Atravessou o campo livre em um piscar, entrando na sala de reuniões onde quase uma centena de jovens já aguardavam por seu destino. Seu coração deu uma pequena fisgada de nervosismo, mas ela tentou parecer confiante com todos aqueles olhares em cima dela.
— Leitura habitual – um rapaz aproximou-se dela, ainda na entrada da sala de reuniões, com um aparelho que ela já tentara se acostumar, mas nunca conseguira. Ele aproximou-o de seus olhos e a luz cegante e radioativa leu sua retina. Uma pequena projeção dela apareceu acima do objeto, com algumas numerações sobre seu porte físico e capacidade de realizar certas tarefas. Liv piscou por alguns momentos, tentando se recuperar, enquanto o rapaz lia suas recomendações. – Obrigado, Senhorita Esterfonte. Pode subir na esteira?
Lívia franziu a testa, mas subiu na estranha e rústica estrutura corrente, obrigando-a a correr. O visor, à sua frente, mostrou-lhe seu peso exato, enquanto a máquina a obrigava a correr cada vez mais rápido. Antes que a garota se cansasse, o rapaz parou a esteira. Ela parou, a postura ereta, mãos atrás das costas e a respiração quase não ofegante, admirando Lucas, sendo avaliado ao seu lado, ofegando o suficiente para fazê-la estufar o peito.
O rapaz com a leitura pareceu fazer algumas anotações na projeção, enquanto a avaliava cuidadosamente. Lívia quase podia ler seus pensamentos: Como uma garota tão franzina pode estar entre os melhores desse lugar? Porque ela, com certeza, estava.
Enquanto Lívia aguardava pacientemente os resultados, Lucas estava tentando controlar sua raiva. Ela o ouviu perguntar se poderia tentar de novo. Ele era assim, sempre querendo tentar de novo porque era incapaz de acertar na primeira tentativa. Como se ele fosse bom demais para tentar, realmente, na primeira.
Mas não era com ele que ela se preocupava.
Havia um garoto da vila 367 que era o que mais tinha chances de tirá-la do lugar pelo qual ela lutara aquele tempo todo. Avaty Dickens, um loiro e ridiculamente branco para sobreviver nas provas ao ar livre tinha feito ela provar o gosto do inferno.
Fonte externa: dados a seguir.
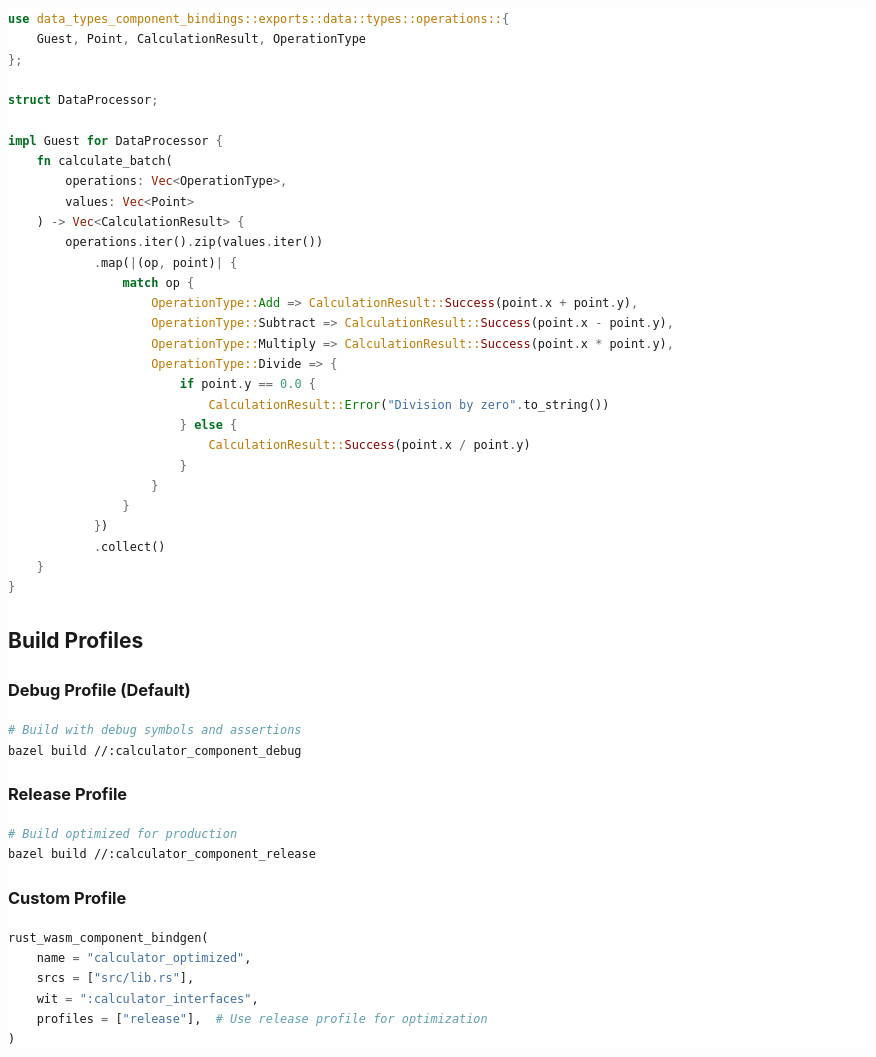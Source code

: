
 ```rust title="src/complex.rs"
use data_types_component_bindings::exports::data::types::operations::{
    Guest, Point, CalculationResult, OperationType
};

struct DataProcessor;

impl Guest for DataProcessor {
    fn calculate_batch(
        operations: Vec<OperationType>,
        values: Vec<Point>
    ) -> Vec<CalculationResult> {
        operations.iter().zip(values.iter())
            .map(|(op, point)| {
                match op {
                    OperationType::Add => CalculationResult::Success(point.x + point.y),
                    OperationType::Subtract => CalculationResult::Success(point.x - point.y),
                    OperationType::Multiply => CalculationResult::Success(point.x * point.y),
                    OperationType::Divide => {
                        if point.y == 0.0 {
                            CalculationResult::Error("Division by zero".to_string())
                        } else {
                            CalculationResult::Success(point.x / point.y)
                        }
                    }
                }
            })
            .collect()
    }
}
```

## Build Profiles

### Debug Profile (Default)

```bash
# Build with debug symbols and assertions
bazel build //:calculator_component_debug
```

### Release Profile

```bash
# Build optimized for production
bazel build //:calculator_component_release
```

### Custom Profile

```python title="BUILD.bazel"
rust_wasm_component_bindgen(
    name = "calculator_optimized",
    srcs = ["src/lib.rs"],
    wit = ":calculator_interfaces",
    profiles = ["release"],  # Use release profile for optimization
)
```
E, no momento, enquanto ele desfilava pela área da sala de reuniões, recebendo elogios de todas as garotas que tinham quedas por ele, congratulando-o pela vitória ainda não conquistada, Lívia tinha o gosto amargo na boca. O gosto do quase-lá.
— Senhorita Esterfonte, posição de descanso.
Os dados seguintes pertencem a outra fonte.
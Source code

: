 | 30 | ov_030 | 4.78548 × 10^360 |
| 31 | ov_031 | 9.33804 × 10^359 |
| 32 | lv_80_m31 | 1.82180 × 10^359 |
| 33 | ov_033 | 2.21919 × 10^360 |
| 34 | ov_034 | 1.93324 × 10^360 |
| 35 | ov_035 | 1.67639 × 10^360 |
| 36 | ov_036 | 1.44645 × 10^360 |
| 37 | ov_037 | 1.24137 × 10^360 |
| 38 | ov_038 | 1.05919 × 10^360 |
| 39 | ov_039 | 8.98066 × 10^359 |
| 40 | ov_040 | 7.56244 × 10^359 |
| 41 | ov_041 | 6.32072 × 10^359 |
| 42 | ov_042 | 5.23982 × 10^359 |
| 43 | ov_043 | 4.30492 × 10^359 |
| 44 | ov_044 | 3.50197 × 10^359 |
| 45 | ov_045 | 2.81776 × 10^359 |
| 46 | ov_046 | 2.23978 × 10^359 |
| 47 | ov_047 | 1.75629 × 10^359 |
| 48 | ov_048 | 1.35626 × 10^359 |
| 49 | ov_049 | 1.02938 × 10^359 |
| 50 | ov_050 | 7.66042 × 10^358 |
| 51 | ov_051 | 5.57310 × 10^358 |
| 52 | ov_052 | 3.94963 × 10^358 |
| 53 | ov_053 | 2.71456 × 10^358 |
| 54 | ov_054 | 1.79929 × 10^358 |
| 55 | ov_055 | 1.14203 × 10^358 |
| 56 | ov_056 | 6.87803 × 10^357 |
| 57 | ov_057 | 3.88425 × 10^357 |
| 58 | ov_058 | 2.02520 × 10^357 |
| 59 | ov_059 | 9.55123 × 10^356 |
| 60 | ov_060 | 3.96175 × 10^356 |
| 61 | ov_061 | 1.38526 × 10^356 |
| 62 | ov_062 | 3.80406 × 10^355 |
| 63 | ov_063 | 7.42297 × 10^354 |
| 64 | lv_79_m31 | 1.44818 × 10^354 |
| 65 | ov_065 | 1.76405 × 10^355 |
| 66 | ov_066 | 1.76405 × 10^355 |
Liv suspirou e balançou o pescoço, apenas para relaxar. Deixou seus ombros caírem apenas um pouco enquanto o fiscal sorria para ela, em aprovação. E, então, no segundo seguinte, ele havia largado o leitor no chão e estava com o braço em seu pescoço. Ela arregalou os olhos e, por alguns segundos, achou que eles sabiam de suas escapadas para floresta, quando era mais nova... Mas, ao olhar para o lado, Lucas estava na mesma situação.
Com uma suspirada, ela girou, escapando da chave de braço e levando o rapaz ao chão. Ficou encarando-o, enquanto tentava não olhar para Lucas, tendo um pouco de dificuldades para se soltar do aperto do seu próprio analisador. O rapaz levantou os olhos para Lívia, admirado com sua habilidade e rapidez. Sorriu para ela, que continuou encarando-o sem expressão.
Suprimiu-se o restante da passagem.